The sorts of people who when they see someone else with a massive gut stretching out the jersey of their favourite team have to bend their ear in one of those excruciating conversations where they hold forth on all the things the players did wrong, and how the coach should be doing this instead, and how management ought to be drafting this player. And of course, none of this “wisdom” comes from any sort of real world experience, no, they’re merely mouthing the crap they hear on sports radio. The only thing they ever listen to.

And the form sports fan-ism that I find most excruciating, is the “we won!” shouts. No. You did nothing. You watched multi-millionaires play a sport. You sat on the side lines and watched. The degree of delusion involved in thinking that they had anything to do with whether a team won or lost always boggles my mind. That kind of tribalistic, group thinking just makes me uncomfortable.

No. Wait. There is one thing even more execrable than that. It’s sports fans that riot because “their” team lost. I’m a pretty tolerant guy, and I believe that people have the right to peacefully express dissent against a political system, but drunken loogans vandalizing a city after “their” team lost (as happened in Vancouver a while back), deserve at the very least a face full of mace and/or a billy club up the side of the head, followed by harsh criminal sanctions.

But my nephew has gotten into hockey. And the perennial sad sack Toronto Maple Leafs are his faves. I’m not about to be all bah humbug to him about it, expressing my dislike of all the nonsense that accompanies professional sports franchises. If it’s something he is into, I will encourage it. If it gets him out, and being active, I will consider that a success. Getting out in the driveway and practicing with him for an hour is great fun. Gives me a chance to teach him some techniques, and it is just plain enjoyable.

While we were slapping a ball around he started telling me all about the NHL All-Star Game. “We should watch it when we go inside.”

Which we did.
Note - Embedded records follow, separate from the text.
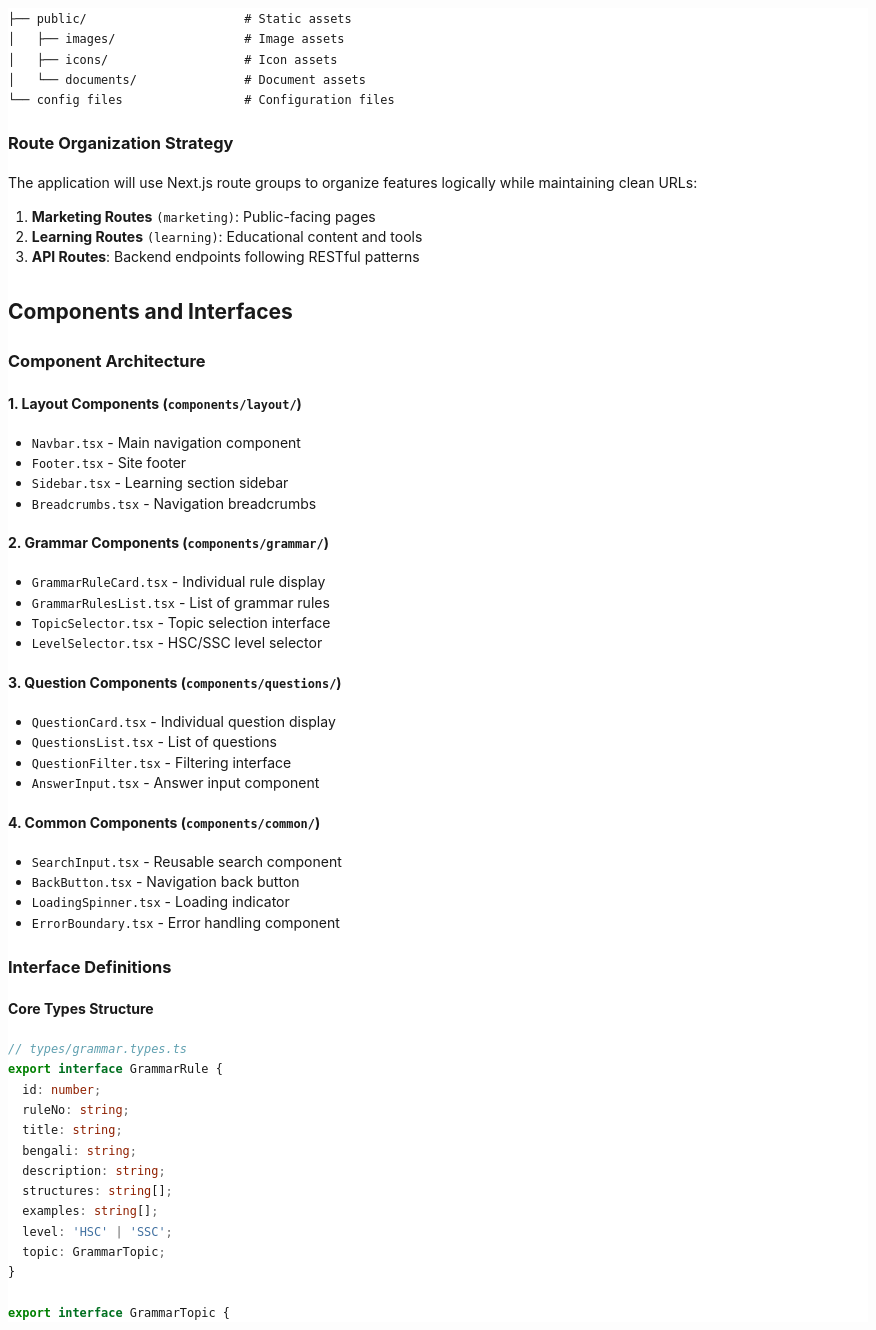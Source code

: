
 ```
├── public/                      # Static assets
│   ├── images/                  # Image assets
│   ├── icons/                   # Icon assets
│   └── documents/               # Document assets
└── config files                 # Configuration files
```

### Route Organization Strategy

The application will use Next.js route groups to organize features logically while maintaining clean URLs:

1. **Marketing Routes** `(marketing)`: Public-facing pages
2. **Learning Routes** `(learning)`: Educational content and tools
3. **API Routes**: Backend endpoints following RESTful patterns

## Components and Interfaces

### Component Architecture

#### 1. Layout Components (`components/layout/`)
- `Navbar.tsx` - Main navigation component
- `Footer.tsx` - Site footer
- `Sidebar.tsx` - Learning section sidebar
- `Breadcrumbs.tsx` - Navigation breadcrumbs

#### 2. Grammar Components (`components/grammar/`)
- `GrammarRuleCard.tsx` - Individual rule display
- `GrammarRulesList.tsx` - List of grammar rules
- `TopicSelector.tsx` - Topic selection interface
- `LevelSelector.tsx` - HSC/SSC level selector

#### 3. Question Components (`components/questions/`)
- `QuestionCard.tsx` - Individual question display
- `QuestionsList.tsx` - List of questions
- `QuestionFilter.tsx` - Filtering interface
- `AnswerInput.tsx` - Answer input component

#### 4. Common Components (`components/common/`)
- `SearchInput.tsx` - Reusable search component
- `BackButton.tsx` - Navigation back button
- `LoadingSpinner.tsx` - Loading indicator
- `ErrorBoundary.tsx` - Error handling component

### Interface Definitions

#### Core Types Structure

```typescript
// types/grammar.types.ts
export interface GrammarRule {
  id: number;
  ruleNo: string;
  title: string;
  bengali: string;
  description: string;
  structures: string[];
  examples: string[];
  level: 'HSC' | 'SSC';
  topic: GrammarTopic;
}

export interface GrammarTopic {
```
And I have to say, I really enjoyed it. It was a positively gentlemanly game. There was none of the goon fest, slug session that every other hockey game degenerates into. Sorry, people being smeared into the boards, getting knocked ass over tea kettle, the punch ups, etc., hold no appeal for me. None. It’s one of the reasons why I never bother watching hockey. Well, having to listen to that insufferable wind bag Don Cherry is another part of it. But watching really skilled players, playing a passing, skating, and consequently scoring game, was really appealing. What set out with me being rather cynical about it all, ended up being a game that I really enjoyed watching.

I have a finite amount of time and an infinite amount of things I want to achieve. So sitting around watching other people play a sport has never been something I have wanted to devote that precious time to. But next year, I think I might actually make time to watch it again. I can’t be the only person who would prefer to watch a slightly slower, more humane game of hockey, where the emphasis is on skill rather than the kill.